- _Data for analysis_:

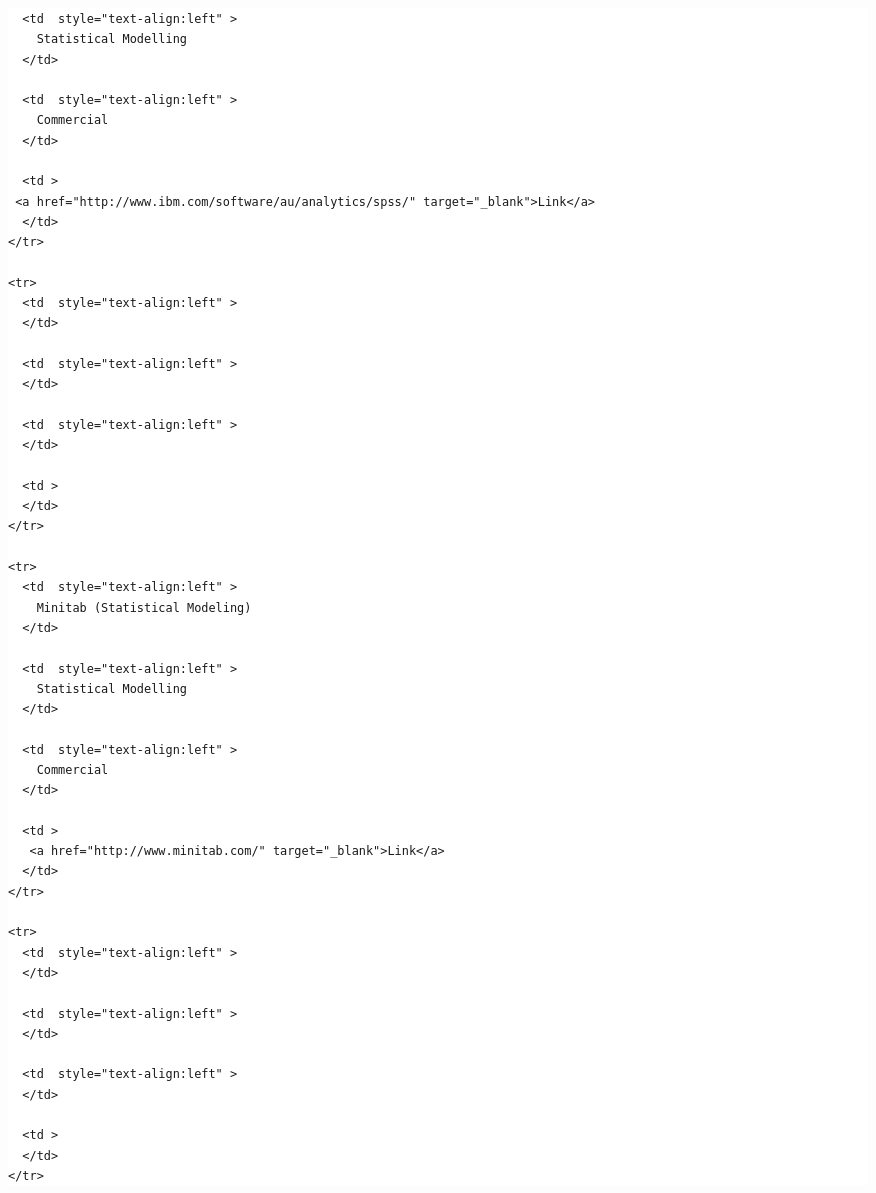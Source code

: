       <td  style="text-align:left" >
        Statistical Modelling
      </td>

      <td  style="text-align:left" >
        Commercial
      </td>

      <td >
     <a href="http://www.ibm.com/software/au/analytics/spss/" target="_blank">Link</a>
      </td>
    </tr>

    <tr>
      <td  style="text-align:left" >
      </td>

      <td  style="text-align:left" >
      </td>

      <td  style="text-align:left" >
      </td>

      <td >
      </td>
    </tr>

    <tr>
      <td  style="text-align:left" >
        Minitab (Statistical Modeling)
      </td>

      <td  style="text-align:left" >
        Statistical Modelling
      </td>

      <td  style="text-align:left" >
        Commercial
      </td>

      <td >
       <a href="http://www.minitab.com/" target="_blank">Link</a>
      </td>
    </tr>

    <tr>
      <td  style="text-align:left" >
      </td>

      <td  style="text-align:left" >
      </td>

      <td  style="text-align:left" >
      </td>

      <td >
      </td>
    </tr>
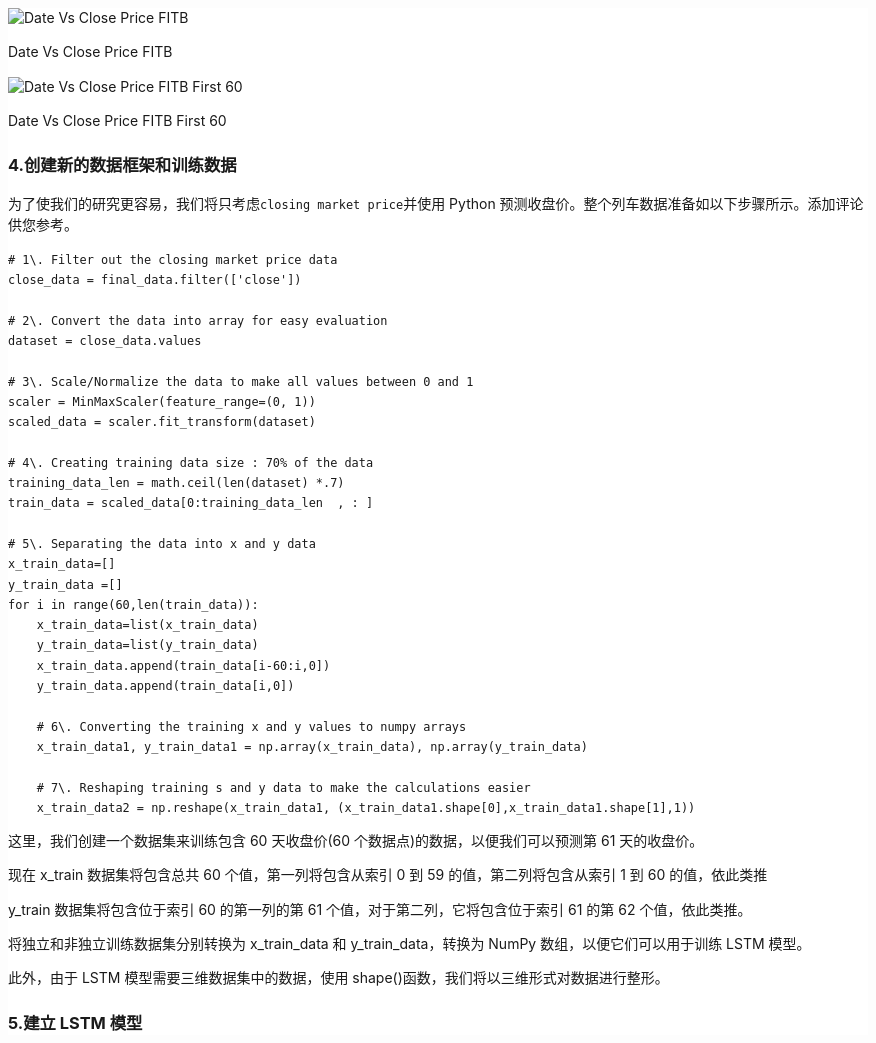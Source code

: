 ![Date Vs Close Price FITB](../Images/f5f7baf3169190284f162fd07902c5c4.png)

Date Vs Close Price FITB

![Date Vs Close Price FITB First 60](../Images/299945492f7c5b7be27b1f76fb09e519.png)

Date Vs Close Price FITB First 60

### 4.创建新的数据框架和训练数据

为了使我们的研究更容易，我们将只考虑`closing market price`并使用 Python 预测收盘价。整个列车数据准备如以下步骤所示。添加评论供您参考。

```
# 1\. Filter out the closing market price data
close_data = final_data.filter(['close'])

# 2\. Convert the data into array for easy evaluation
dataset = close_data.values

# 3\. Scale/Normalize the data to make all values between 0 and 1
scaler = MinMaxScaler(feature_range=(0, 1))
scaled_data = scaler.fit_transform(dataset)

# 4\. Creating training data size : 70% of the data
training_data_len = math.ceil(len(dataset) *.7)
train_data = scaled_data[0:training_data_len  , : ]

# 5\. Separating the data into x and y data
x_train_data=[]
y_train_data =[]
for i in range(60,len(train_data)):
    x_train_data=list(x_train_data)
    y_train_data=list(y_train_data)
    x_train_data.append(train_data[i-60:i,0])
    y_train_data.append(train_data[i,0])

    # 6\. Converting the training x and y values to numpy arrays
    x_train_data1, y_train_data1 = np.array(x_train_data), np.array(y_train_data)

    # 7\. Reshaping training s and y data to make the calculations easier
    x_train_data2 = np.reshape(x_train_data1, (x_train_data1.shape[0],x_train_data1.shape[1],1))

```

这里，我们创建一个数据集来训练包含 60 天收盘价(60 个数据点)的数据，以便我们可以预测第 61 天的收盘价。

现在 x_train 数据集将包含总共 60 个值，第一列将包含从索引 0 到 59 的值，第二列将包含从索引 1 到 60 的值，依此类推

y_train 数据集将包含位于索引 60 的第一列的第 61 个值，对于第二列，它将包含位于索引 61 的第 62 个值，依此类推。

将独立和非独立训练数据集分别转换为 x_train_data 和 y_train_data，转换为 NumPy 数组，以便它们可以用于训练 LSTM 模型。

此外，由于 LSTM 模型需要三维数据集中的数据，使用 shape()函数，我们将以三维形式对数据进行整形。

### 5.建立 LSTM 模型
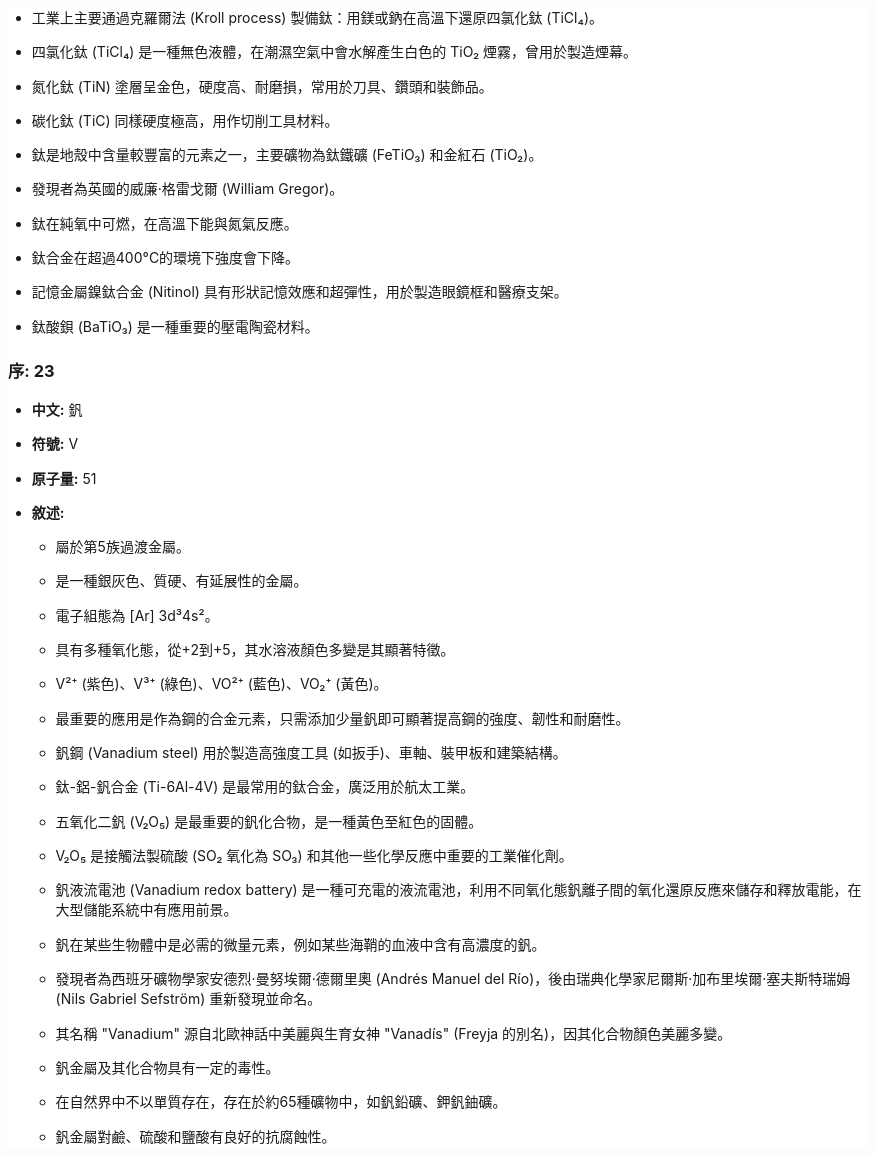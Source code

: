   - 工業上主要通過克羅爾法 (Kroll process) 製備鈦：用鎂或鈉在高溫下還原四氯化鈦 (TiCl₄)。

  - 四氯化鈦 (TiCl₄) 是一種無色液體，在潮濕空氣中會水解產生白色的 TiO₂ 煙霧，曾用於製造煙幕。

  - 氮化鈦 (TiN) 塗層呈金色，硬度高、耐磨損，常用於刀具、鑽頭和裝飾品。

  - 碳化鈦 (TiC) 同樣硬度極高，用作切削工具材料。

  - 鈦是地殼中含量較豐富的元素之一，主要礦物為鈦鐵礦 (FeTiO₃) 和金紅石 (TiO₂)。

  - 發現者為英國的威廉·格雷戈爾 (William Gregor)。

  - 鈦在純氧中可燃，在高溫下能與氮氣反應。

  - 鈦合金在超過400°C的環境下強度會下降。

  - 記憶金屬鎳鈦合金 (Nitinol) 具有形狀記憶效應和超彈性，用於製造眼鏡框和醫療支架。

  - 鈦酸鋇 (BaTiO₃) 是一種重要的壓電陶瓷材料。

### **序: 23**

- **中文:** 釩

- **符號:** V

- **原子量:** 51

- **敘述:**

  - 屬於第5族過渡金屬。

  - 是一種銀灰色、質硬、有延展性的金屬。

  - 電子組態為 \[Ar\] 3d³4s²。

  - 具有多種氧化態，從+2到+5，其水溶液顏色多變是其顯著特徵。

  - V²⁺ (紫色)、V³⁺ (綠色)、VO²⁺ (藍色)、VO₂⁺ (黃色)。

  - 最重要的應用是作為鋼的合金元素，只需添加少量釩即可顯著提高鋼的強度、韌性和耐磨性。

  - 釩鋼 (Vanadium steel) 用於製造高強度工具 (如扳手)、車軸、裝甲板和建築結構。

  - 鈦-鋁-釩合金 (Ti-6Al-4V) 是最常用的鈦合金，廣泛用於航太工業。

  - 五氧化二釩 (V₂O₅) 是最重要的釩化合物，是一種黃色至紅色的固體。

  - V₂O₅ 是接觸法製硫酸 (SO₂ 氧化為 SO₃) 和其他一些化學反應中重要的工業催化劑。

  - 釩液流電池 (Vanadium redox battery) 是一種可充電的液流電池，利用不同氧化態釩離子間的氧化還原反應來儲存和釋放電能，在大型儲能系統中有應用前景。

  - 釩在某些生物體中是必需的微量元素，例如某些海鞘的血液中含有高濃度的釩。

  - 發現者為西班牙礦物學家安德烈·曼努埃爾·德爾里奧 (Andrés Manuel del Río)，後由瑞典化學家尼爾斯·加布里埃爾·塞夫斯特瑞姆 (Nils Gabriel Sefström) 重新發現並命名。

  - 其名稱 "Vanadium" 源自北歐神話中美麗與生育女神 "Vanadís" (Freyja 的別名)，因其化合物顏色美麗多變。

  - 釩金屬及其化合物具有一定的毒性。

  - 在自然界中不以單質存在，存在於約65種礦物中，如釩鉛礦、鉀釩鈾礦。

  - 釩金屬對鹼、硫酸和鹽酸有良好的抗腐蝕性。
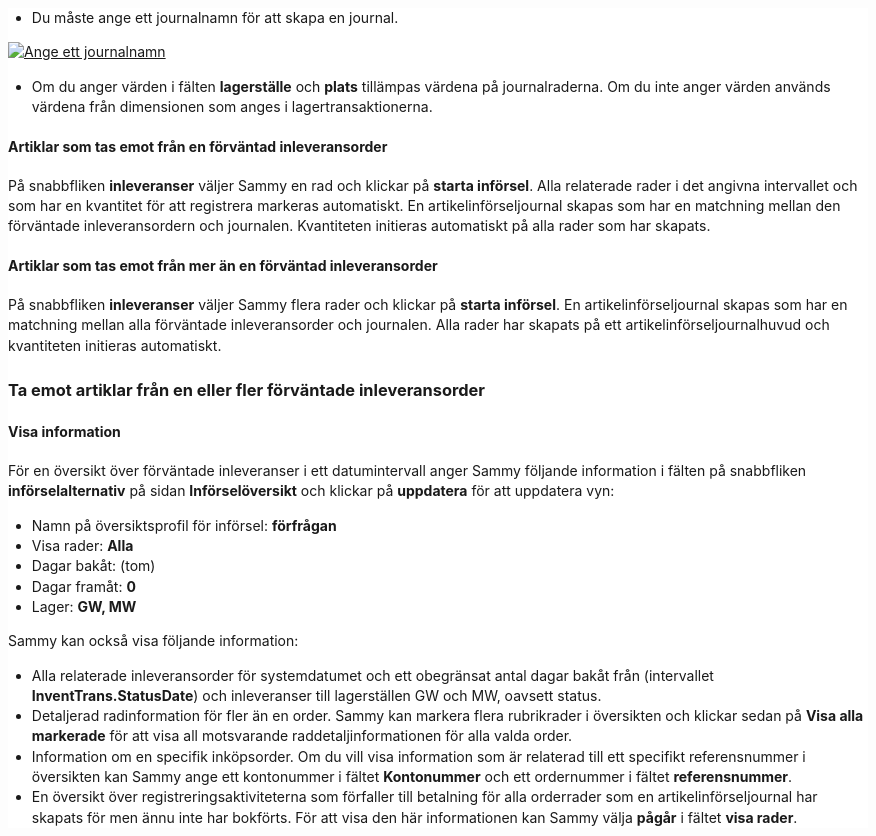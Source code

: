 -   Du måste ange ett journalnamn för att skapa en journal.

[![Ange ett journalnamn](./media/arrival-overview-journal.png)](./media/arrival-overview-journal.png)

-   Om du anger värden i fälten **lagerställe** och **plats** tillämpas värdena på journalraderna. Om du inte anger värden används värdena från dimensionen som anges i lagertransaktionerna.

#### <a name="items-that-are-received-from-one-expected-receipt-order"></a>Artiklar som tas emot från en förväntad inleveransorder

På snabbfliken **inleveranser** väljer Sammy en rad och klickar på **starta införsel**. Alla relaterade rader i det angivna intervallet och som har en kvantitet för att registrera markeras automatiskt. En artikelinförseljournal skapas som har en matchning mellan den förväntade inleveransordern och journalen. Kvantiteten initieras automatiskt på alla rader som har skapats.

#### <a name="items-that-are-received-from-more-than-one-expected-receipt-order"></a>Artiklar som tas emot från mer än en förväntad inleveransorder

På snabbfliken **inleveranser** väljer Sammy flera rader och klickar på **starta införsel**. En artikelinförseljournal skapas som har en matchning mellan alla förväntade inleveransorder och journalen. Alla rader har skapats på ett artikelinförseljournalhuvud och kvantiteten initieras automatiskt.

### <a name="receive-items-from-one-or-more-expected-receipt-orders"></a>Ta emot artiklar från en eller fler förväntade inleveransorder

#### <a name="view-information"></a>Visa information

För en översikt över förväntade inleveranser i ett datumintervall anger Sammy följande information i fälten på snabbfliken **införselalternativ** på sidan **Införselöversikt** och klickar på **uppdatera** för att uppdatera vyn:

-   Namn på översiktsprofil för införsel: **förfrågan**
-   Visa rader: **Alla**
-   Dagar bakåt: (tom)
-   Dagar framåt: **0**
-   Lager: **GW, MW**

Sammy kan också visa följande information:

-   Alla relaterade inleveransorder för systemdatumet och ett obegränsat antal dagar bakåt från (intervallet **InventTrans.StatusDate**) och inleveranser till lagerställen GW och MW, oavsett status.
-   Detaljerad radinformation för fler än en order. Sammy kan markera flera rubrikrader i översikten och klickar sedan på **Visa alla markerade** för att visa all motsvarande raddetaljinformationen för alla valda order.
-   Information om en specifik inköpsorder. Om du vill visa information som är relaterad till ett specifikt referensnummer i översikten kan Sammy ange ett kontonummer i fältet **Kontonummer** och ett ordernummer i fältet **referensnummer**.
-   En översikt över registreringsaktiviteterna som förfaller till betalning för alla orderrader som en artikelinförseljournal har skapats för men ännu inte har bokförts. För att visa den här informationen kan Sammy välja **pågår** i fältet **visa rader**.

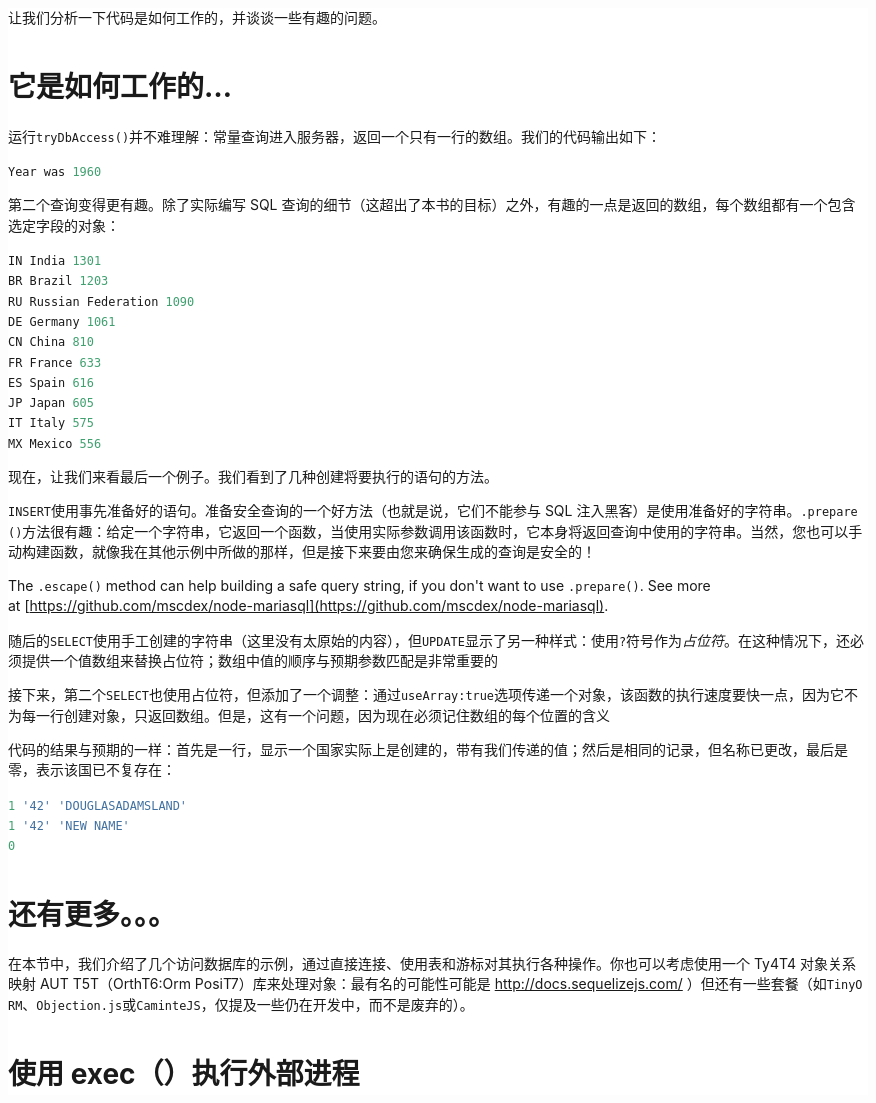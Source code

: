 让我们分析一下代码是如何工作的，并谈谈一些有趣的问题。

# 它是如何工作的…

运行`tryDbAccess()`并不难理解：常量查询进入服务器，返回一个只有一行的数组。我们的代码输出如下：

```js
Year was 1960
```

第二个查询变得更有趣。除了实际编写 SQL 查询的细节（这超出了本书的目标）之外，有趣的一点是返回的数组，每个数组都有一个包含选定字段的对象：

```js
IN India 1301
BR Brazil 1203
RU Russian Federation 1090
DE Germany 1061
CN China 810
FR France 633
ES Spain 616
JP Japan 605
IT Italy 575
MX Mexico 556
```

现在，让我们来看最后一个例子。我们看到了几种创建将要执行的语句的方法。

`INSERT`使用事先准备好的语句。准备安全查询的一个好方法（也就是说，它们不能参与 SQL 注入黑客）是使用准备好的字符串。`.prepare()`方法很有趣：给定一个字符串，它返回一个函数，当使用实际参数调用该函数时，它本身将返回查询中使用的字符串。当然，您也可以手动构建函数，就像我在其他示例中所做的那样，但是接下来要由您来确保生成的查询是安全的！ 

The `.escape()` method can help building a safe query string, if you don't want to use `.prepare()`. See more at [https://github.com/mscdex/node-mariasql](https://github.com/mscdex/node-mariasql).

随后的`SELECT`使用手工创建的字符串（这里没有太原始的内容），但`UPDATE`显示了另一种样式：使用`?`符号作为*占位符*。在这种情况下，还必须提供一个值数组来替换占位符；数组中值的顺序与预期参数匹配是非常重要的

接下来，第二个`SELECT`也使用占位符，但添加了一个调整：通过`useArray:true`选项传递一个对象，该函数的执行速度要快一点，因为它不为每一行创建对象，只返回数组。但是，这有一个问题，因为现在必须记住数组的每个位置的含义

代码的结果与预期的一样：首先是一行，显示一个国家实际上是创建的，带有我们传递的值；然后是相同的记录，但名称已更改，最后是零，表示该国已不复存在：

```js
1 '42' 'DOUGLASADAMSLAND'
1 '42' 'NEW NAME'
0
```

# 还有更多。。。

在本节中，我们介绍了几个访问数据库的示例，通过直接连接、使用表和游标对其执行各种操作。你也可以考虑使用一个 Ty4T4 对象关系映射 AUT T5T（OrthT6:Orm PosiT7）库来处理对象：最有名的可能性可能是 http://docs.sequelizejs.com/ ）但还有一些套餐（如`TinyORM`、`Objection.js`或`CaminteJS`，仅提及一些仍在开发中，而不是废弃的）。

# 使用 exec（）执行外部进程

- _The problem_: Using the records above, work out how many lines hold the string "bakåt"; answer with that number alone.

- _Written answer_: 2